What we don't realise is our youngsters have done something that Kenya has not seen since Nameless’ 'Ninanoki' song. They have flipped the bird–they represent a revolution. They represent their own music, lingo, culture and video production.
They have done this with minimal help from grown ups who are torn between singing their lyrics or reprimanding them for not singing “lasting music” as though music has an expiry date.
Let us all be alive to the fact that these young ones are singing about what they do. Banning a song will not stop them from doing this. Parenting will. For those who have forgotten, parenting is when you take an interest in your children, spend time with them and know who they are, what they do and who they do it with.
It is not taking your children to a better school than you went to and hoping that teachers and prefects will make them avoid the ugly side of life.
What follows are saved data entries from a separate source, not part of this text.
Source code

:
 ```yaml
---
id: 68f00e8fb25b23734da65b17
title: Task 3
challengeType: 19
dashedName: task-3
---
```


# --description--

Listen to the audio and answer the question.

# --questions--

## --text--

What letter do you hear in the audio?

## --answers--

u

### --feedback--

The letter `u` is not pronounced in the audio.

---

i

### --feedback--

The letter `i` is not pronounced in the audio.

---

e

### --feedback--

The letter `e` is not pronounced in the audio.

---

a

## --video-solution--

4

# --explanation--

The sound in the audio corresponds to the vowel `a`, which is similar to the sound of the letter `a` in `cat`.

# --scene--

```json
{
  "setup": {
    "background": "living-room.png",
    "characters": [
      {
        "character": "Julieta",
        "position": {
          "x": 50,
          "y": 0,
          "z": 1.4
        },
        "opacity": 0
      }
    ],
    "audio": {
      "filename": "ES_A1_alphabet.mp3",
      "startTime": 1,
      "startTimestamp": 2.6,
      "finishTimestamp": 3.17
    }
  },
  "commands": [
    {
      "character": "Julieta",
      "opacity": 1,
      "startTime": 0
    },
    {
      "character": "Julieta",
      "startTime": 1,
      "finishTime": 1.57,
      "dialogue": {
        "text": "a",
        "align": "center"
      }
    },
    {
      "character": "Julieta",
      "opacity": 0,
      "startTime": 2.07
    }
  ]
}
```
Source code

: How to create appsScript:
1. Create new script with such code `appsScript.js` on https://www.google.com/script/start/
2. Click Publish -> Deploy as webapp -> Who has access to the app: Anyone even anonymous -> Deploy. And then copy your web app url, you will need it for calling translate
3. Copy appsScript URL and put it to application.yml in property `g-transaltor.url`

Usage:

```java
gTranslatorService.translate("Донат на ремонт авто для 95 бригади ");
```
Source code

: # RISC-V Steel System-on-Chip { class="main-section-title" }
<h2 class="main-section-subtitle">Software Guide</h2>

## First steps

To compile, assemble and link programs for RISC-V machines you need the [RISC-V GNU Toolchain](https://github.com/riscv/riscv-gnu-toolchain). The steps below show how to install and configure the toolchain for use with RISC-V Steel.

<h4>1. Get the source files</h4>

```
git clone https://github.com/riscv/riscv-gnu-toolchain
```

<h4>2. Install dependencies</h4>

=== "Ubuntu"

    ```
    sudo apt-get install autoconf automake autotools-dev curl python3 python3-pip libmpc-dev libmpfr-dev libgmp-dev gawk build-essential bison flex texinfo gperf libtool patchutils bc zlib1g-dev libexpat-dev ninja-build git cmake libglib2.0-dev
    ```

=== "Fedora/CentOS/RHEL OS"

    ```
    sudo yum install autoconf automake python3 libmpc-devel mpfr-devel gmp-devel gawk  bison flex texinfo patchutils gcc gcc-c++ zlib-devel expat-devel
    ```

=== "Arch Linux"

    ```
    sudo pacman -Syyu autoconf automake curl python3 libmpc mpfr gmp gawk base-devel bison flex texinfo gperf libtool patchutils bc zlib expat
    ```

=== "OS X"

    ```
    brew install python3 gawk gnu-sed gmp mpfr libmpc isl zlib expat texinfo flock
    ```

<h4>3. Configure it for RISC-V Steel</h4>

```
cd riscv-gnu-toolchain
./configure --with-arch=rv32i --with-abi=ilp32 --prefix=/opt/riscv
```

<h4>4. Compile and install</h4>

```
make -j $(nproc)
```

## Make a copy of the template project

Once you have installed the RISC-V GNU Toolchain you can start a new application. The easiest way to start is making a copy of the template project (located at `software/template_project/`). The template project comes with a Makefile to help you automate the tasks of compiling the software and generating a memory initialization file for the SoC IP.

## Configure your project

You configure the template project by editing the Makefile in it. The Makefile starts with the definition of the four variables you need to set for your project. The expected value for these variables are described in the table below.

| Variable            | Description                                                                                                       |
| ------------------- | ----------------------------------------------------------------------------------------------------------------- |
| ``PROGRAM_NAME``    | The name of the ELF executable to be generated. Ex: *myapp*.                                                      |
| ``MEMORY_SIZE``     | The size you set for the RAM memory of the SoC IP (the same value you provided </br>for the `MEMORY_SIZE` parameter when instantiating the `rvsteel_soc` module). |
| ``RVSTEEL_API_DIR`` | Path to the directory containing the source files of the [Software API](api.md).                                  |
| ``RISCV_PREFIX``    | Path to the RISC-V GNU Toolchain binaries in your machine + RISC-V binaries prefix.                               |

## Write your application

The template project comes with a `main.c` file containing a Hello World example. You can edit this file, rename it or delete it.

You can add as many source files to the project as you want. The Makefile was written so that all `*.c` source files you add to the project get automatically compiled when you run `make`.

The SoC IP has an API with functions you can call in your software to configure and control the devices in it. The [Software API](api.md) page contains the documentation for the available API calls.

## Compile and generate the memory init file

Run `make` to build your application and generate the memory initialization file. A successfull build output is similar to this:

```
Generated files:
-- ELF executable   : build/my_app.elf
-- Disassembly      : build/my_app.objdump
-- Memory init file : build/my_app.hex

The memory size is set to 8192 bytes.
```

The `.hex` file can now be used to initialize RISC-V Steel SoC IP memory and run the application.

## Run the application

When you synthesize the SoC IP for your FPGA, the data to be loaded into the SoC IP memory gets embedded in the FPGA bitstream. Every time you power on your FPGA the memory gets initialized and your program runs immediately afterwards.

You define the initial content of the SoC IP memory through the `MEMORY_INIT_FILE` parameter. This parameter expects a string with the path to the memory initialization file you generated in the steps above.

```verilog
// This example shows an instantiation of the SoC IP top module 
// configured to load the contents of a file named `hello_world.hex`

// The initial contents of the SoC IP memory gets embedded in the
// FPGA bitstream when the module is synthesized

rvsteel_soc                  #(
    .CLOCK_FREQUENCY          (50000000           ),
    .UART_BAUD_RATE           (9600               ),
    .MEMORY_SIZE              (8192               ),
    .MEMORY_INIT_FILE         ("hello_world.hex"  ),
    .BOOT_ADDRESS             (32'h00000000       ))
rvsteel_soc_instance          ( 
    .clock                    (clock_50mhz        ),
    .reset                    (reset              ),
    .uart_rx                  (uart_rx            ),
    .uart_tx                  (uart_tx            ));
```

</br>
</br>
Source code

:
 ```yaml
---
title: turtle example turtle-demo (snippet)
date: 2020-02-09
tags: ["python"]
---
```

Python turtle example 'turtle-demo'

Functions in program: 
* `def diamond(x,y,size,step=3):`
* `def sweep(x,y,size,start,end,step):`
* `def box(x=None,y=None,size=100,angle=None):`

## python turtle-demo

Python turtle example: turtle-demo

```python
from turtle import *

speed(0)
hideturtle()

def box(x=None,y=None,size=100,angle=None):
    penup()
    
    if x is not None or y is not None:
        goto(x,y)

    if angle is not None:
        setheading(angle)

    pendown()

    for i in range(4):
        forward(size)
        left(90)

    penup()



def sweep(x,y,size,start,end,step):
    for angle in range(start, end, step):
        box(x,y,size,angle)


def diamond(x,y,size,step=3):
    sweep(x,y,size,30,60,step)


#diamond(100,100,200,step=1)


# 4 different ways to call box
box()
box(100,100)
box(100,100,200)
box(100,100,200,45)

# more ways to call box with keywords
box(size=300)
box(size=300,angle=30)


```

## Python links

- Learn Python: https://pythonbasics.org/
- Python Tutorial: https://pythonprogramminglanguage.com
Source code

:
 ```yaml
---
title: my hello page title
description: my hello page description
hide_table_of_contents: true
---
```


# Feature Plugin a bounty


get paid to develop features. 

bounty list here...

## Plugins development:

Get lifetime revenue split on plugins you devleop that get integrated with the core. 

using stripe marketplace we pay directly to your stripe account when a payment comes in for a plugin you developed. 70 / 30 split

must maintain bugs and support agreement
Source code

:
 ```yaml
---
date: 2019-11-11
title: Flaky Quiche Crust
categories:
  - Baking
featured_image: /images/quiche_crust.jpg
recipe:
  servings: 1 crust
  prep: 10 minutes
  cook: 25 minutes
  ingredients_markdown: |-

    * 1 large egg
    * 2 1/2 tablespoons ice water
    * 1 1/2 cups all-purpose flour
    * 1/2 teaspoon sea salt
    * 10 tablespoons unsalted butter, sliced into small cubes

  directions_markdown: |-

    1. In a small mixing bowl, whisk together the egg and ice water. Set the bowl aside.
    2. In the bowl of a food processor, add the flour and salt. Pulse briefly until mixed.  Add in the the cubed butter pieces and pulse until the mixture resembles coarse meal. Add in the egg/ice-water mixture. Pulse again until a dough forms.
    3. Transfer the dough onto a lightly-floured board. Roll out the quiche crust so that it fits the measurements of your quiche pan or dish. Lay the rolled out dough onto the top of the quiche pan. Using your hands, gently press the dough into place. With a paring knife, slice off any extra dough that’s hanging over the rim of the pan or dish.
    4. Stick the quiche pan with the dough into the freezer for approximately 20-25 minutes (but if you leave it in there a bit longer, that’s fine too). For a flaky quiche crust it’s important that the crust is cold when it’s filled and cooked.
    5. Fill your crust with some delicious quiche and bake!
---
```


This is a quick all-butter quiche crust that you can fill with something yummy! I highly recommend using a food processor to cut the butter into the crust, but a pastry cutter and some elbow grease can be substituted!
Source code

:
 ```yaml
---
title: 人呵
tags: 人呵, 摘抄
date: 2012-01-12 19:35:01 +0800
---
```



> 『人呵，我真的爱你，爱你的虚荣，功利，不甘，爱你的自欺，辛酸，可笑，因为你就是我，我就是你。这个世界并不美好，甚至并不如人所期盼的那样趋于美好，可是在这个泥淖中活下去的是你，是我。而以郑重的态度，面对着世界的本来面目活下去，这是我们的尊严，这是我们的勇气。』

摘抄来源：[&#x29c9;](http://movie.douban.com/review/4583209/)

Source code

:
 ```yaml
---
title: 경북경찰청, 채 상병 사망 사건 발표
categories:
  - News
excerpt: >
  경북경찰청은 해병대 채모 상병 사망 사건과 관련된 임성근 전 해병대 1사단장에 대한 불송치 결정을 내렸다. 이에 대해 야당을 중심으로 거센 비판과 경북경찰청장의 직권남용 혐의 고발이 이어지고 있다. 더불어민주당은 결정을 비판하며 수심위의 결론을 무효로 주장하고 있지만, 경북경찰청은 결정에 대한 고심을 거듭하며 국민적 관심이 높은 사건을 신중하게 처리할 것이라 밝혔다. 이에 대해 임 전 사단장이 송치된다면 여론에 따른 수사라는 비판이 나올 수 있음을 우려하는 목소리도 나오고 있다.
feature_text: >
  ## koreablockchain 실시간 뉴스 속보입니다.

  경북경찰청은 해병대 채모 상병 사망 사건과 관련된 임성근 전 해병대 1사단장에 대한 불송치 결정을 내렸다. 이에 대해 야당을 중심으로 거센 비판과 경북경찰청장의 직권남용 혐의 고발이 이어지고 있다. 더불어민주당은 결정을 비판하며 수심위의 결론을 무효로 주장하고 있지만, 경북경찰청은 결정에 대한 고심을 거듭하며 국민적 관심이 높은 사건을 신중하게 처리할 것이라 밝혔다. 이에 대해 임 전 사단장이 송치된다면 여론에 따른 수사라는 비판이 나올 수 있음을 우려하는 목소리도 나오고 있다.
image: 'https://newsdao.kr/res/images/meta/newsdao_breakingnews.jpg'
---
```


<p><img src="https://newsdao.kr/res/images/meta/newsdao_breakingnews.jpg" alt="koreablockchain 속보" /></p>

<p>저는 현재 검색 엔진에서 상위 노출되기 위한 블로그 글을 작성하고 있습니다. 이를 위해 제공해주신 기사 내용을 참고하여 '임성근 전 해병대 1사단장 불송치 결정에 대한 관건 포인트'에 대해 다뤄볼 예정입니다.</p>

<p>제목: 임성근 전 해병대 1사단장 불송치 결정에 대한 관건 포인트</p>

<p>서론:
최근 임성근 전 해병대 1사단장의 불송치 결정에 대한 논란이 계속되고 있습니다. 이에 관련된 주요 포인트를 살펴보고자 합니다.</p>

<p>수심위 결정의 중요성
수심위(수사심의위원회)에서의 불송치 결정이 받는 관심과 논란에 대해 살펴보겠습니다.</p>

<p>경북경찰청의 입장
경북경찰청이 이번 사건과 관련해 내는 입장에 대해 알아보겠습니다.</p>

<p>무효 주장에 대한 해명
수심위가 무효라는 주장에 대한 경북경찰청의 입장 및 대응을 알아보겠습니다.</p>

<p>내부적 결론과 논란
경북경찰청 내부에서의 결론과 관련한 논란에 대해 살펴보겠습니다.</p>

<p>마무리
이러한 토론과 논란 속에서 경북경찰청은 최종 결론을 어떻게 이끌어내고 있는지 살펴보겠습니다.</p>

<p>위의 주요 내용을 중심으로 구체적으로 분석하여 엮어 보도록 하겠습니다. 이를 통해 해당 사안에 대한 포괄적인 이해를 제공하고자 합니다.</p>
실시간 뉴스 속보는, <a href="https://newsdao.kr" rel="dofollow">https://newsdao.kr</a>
Music is an expression of oneself. Art imitates life and life soon follows art. The trick is not in banning it, it is in realising that we have been gifted with amazing talent. In a nation with high unemployment numbers we should be happy that these young ones have employed themselves.
All they need is a Music Copyright Society that will give them more than Sh2,000 in royalty for every three million views. The music that young people make today can give them a better life than it did to Them Mushrooms.
The musicians we celebrate as great legends today sang counter-culture in their time. Their music was once considered a very vulgar, yet we now consider it the epitome of fine and comely behaviour.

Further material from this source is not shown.